> _Exercise description_:
Search the entries for the word "在结果中搜索兼容". Copy every line that holds it.

BEGIN

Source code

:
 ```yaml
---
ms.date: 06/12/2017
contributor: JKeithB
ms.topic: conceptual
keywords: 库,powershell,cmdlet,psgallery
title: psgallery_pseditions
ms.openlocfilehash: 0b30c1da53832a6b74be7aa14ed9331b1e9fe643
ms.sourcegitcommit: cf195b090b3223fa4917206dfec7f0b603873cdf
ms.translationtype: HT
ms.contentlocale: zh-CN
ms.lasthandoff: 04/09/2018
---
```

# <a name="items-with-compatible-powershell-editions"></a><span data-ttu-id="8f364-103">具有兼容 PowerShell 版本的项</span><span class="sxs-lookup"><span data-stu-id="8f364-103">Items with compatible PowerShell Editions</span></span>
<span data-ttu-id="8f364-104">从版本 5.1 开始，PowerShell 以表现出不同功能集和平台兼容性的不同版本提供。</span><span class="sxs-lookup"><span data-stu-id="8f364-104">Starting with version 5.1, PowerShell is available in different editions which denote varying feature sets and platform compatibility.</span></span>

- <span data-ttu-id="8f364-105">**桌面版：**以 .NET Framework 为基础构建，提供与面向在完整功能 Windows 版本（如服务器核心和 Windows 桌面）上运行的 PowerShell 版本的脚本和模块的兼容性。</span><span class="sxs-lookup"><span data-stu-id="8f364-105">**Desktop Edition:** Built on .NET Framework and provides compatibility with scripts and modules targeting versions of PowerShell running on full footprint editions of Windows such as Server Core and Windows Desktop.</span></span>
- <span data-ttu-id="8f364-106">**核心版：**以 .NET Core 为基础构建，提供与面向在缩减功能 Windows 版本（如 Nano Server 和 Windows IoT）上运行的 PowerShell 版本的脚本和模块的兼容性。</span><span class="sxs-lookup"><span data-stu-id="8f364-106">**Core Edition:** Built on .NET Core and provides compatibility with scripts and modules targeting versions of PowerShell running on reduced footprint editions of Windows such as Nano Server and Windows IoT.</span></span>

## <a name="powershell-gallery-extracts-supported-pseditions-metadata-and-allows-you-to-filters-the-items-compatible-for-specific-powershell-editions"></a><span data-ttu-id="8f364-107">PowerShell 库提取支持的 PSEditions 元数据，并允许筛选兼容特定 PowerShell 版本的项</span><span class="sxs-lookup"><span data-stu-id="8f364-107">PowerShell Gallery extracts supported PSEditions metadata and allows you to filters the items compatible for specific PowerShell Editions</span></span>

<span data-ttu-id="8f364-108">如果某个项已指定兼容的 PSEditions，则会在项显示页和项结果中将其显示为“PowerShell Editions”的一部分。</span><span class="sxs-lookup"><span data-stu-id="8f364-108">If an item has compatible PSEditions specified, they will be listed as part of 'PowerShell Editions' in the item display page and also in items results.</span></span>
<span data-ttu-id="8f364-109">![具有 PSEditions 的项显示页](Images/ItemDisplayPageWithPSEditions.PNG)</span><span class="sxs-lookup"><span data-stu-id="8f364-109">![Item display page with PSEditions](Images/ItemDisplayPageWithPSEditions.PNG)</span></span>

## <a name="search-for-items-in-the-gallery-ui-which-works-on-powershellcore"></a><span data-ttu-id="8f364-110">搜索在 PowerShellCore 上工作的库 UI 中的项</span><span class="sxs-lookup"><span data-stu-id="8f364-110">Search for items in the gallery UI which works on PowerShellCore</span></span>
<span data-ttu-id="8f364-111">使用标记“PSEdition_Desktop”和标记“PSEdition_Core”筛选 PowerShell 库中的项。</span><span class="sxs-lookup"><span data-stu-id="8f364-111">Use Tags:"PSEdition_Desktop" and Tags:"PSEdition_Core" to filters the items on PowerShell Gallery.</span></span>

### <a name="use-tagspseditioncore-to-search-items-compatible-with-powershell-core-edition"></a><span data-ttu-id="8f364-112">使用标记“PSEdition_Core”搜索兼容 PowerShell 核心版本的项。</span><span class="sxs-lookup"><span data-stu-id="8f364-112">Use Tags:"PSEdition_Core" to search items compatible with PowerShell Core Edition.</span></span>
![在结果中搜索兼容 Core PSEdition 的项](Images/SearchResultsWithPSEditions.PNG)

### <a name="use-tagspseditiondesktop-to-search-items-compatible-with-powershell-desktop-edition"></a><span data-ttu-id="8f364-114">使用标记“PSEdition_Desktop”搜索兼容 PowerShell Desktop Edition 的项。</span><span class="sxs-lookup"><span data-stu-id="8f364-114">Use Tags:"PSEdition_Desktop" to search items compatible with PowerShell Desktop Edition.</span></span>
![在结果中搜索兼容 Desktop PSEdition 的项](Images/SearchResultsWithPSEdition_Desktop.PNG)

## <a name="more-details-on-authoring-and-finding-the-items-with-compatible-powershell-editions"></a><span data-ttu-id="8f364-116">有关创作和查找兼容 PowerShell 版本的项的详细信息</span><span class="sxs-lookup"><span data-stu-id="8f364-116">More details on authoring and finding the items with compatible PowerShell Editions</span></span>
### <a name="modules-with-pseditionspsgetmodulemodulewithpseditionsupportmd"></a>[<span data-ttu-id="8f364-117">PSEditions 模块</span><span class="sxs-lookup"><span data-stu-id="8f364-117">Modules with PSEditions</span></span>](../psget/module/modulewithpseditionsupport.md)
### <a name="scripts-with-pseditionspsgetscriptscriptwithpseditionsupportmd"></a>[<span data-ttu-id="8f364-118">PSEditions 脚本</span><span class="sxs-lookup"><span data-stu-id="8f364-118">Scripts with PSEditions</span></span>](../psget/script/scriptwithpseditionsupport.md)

END

> _Answer section_:
![在结果中搜索兼容 Core PSEdition 的项](Images/SearchResultsWithPSEditions.PNG)
![在结果中搜索兼容 Desktop PSEdition 的项](Images/SearchResultsWithPSEdition_Desktop.PNG)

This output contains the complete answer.